#### WHAT YOU SHOULD DO:
Reproduce word for word the line that contains "other mechanisms too." and each line that follows it, stopping after the final line of the material.

#### TASK MATERIAL:

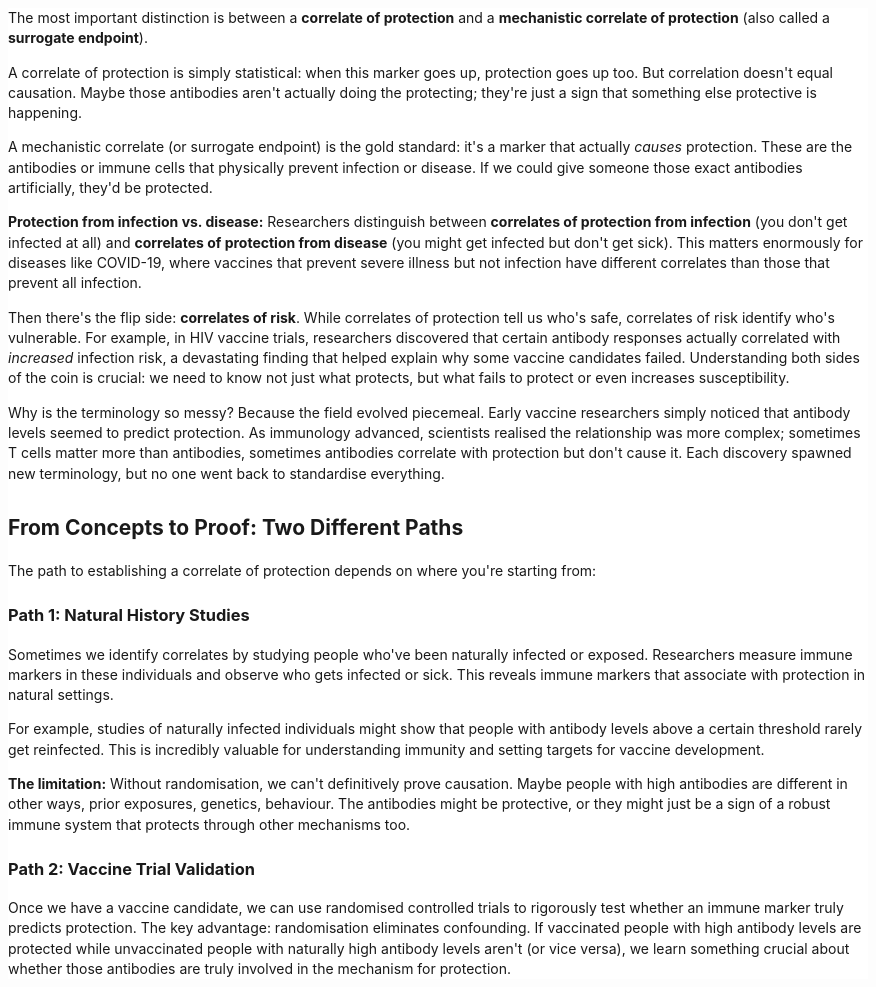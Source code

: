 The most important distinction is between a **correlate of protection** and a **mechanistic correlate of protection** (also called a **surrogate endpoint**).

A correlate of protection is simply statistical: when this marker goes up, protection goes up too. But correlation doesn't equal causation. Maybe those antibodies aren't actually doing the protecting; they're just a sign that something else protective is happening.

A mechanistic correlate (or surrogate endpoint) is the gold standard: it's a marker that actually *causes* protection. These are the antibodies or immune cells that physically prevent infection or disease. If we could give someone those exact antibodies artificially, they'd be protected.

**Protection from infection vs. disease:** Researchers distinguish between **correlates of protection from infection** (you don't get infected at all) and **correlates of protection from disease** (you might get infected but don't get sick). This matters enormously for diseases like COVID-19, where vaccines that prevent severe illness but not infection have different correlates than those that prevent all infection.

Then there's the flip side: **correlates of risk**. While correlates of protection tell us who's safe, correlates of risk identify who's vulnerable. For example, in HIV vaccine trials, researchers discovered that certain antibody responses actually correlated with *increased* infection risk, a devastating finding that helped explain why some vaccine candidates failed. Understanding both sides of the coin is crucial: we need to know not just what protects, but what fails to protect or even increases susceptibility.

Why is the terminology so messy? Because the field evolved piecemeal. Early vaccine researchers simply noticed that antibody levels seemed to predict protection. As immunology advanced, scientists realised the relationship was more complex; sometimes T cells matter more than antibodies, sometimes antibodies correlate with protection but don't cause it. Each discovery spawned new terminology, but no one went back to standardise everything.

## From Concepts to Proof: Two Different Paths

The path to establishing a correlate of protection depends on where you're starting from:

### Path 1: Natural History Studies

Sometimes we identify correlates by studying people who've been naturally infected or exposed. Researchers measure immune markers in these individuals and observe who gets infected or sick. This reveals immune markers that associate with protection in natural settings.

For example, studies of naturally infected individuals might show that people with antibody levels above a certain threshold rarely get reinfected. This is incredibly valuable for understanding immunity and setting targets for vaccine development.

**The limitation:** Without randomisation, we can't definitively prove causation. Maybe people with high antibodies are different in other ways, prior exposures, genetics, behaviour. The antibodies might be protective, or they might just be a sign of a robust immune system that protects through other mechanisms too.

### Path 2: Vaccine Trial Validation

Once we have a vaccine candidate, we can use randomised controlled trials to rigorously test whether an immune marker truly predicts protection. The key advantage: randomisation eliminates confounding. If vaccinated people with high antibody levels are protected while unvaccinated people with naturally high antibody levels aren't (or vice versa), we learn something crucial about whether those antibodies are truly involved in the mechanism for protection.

#### REPLY TO THE TASK:
**The limitation:** Without randomisation, we can't definitively prove causation. Maybe people with high antibodies are different in other ways, prior exposures, genetics, behaviour. The antibodies might be protective, or they might just be a sign of a robust immune system that protects through other mechanisms too.

### Path 2: Vaccine Trial Validation

Once we have a vaccine candidate, we can use randomised controlled trials to rigorously test whether an immune marker truly predicts protection. The key advantage: randomisation eliminates confounding. If vaccinated people with high antibody levels are protected while unvaccinated people with naturally high antibody levels aren't (or vice versa), we learn something crucial about whether those antibodies are truly involved in the mechanism for protection.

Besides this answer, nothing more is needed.